In parallel with the reconsideration of the market operations of the service suppliers as well as of the regulatory environment the deposit insurance system must also be modernised on a continuous basis. We are constantly improving the protection of our computers against viruses, we have installed defibrillators in each bank branch, and everybody acknowledges that deposit insurance abilities must be maintained with the same approach. “It is not enough to adopt a regulation on protection and then lean back,” István Tóth said. Since the development of the insurance system has not been carried out, if crisis hits, it is already too late to act. It is hardly probable that the failed supplier can be quickly removed from the market, and it is hardly possible to maintain the depositors’ confidence if they are put to work for their own money.

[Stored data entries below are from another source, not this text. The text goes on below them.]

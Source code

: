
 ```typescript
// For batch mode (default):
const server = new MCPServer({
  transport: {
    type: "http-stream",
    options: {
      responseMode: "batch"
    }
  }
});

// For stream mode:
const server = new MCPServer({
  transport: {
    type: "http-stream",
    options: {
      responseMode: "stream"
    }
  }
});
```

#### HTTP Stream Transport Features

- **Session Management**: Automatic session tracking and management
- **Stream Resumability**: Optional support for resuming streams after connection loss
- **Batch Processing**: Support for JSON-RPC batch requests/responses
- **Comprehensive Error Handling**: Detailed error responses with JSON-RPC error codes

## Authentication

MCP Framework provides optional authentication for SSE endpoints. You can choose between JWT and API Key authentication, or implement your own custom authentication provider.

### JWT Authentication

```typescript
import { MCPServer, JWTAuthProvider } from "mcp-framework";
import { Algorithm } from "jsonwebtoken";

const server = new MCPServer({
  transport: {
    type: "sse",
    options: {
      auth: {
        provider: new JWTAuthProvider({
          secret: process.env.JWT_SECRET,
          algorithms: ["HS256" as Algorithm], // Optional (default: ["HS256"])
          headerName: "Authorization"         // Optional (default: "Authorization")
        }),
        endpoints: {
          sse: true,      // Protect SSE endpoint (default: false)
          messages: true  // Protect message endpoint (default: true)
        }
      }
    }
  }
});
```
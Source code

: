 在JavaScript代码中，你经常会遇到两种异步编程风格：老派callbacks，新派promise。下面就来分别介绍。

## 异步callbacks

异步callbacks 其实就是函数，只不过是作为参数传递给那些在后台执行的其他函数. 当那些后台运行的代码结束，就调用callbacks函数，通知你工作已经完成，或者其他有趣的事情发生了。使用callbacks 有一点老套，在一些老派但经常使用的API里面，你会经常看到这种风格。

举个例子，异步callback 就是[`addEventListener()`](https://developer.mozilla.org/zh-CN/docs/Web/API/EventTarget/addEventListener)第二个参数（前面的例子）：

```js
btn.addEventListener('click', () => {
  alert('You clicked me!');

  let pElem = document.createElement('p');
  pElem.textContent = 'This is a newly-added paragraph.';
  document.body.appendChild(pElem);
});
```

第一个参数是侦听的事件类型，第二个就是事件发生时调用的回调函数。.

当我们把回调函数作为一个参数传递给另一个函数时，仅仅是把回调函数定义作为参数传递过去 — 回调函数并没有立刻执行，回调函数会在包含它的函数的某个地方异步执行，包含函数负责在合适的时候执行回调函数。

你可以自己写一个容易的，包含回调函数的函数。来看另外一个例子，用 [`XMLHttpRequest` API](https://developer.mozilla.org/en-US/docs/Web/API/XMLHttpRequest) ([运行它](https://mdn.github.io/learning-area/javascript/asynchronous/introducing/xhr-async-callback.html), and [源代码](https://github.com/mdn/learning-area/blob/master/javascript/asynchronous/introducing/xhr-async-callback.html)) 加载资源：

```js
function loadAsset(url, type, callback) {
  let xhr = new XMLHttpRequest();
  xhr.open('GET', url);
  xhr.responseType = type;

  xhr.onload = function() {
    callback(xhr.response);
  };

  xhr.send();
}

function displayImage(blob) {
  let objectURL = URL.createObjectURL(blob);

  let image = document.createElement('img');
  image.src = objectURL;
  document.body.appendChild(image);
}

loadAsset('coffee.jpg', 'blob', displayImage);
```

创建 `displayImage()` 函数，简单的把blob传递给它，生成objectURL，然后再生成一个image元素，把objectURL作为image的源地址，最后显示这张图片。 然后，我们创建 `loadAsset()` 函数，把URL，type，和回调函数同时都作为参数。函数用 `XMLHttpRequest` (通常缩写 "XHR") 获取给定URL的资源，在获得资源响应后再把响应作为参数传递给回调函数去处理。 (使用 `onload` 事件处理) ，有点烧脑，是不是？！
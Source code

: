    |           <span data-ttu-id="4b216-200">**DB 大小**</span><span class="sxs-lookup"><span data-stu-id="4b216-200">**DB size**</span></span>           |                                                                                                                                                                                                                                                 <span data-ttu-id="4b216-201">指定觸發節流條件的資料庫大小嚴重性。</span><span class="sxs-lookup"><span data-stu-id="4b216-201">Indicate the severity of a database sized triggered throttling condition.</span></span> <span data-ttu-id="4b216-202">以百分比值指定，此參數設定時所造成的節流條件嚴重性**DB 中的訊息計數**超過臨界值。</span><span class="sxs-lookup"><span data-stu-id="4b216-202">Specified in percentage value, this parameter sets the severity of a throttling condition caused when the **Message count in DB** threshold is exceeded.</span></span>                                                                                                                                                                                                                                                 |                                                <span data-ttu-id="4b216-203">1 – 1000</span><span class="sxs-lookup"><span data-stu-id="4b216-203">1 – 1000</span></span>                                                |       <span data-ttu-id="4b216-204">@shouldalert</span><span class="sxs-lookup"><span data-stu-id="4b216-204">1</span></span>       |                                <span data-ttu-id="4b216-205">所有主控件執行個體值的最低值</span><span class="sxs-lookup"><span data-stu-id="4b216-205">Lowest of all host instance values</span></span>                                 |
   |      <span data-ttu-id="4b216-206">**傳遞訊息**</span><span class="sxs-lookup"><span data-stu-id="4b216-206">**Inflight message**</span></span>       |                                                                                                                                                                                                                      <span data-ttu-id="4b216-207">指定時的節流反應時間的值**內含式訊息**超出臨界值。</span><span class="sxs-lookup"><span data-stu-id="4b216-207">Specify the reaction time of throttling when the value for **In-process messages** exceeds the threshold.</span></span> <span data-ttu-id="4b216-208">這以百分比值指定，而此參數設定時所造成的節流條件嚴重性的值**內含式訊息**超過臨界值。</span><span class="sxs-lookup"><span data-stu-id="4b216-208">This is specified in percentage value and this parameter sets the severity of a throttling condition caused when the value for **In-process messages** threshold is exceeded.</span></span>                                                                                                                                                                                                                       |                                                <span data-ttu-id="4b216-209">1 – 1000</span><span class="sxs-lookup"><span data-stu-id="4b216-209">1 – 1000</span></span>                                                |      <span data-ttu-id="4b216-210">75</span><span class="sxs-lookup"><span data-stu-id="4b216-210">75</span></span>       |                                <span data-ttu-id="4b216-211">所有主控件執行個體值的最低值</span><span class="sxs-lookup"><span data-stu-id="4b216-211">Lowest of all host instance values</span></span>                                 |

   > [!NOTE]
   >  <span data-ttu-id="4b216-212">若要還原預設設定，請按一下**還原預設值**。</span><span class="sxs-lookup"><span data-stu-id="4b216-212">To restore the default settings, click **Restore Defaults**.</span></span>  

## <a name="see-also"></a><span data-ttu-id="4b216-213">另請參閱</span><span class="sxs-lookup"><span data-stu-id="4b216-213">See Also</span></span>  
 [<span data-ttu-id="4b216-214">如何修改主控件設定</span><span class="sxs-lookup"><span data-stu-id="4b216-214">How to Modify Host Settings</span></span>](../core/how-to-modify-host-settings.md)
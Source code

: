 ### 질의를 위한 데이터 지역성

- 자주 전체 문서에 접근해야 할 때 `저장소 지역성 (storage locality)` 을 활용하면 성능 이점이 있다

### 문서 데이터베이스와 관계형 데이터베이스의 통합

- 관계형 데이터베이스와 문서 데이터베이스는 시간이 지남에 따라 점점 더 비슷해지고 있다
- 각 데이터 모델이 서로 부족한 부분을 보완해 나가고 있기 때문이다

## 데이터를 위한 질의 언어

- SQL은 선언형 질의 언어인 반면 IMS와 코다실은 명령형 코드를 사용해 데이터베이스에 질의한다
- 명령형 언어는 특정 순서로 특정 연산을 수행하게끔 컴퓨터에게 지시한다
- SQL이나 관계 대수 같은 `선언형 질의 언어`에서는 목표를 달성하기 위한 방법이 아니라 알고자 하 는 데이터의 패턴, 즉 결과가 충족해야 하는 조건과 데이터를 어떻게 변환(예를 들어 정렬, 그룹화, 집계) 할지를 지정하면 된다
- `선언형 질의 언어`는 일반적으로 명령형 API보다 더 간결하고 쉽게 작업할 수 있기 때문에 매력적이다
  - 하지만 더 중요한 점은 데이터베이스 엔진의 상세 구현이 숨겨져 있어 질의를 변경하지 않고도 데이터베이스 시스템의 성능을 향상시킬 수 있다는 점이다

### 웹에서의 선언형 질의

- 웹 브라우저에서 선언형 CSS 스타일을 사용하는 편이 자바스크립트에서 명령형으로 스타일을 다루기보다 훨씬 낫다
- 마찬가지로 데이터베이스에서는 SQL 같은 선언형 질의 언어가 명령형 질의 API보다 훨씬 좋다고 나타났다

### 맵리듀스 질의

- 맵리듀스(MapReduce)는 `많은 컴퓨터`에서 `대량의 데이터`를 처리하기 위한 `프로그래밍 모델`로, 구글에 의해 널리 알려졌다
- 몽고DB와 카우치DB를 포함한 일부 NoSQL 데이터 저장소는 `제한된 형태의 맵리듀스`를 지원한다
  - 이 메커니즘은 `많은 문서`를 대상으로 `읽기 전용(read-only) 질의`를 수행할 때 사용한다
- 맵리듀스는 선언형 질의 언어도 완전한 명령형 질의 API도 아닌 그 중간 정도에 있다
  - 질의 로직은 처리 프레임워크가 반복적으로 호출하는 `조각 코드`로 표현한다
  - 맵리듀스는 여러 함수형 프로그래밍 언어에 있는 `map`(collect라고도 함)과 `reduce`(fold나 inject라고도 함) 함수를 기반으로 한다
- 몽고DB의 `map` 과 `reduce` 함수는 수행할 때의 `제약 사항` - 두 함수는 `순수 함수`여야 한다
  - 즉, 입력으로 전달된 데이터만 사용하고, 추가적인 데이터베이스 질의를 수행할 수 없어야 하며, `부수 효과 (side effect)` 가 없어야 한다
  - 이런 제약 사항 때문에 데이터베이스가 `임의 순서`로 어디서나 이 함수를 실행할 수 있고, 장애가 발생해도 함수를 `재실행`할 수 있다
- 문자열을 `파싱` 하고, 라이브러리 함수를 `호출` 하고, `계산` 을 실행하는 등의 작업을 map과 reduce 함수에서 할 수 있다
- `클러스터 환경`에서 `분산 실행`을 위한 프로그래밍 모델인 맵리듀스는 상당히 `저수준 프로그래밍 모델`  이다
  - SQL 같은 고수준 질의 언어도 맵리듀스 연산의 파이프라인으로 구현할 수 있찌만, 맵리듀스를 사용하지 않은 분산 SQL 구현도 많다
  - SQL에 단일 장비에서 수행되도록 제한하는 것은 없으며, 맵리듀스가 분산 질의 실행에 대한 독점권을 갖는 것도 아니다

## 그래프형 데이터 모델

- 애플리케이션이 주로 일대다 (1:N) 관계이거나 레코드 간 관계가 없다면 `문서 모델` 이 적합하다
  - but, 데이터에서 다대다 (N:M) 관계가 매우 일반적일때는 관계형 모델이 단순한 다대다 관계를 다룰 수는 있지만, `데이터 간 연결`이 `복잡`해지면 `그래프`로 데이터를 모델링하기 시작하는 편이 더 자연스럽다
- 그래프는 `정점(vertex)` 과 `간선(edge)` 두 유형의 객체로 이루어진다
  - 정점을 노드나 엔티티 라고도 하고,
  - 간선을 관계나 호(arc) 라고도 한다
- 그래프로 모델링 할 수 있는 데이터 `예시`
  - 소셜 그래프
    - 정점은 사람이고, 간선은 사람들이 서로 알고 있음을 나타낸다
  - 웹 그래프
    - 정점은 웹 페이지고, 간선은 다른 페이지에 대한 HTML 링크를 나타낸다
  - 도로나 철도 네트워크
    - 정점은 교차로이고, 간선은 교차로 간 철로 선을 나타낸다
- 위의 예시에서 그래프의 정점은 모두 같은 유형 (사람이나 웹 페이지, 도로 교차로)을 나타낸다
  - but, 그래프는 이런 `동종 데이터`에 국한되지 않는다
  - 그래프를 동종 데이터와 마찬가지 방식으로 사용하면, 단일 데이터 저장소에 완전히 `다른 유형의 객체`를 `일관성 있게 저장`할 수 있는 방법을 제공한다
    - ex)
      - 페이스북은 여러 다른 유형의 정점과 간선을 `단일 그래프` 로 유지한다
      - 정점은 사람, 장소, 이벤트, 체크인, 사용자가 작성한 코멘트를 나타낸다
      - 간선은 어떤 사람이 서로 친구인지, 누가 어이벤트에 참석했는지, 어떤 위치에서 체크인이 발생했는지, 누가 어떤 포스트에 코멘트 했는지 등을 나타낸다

The customer-friendly operation and rapid response ability of the deposit insurer have come to the forefront since 2008, especially in the light of the fact that the EU is planning to further shorten the current process of indemnification of 20 working days irrespective of the size and number of customers of the organisation that gets into trouble. The Commission wants to have an extremely short deadline, i.e. seven working days. The compromise may be 15 days, but no matter whichever deadline is included in the directive, deposit insurers will have to be able to give evidence of better implementation skills than they currently possess. Currently it is only the British FSCS, and in last year’s Soltvadkert case it was the National Deposit Insurance Fund of Hungary that was able to indemnify several thousands of customers within 10 working days in an acute situation. Yet, we cannot stop our development efforts: the Brits too have aimed to be able to indemnify customers within seven days. Bank bankruptcies have always happened, and the goal is to make the customer suffer the consequences as little as possible.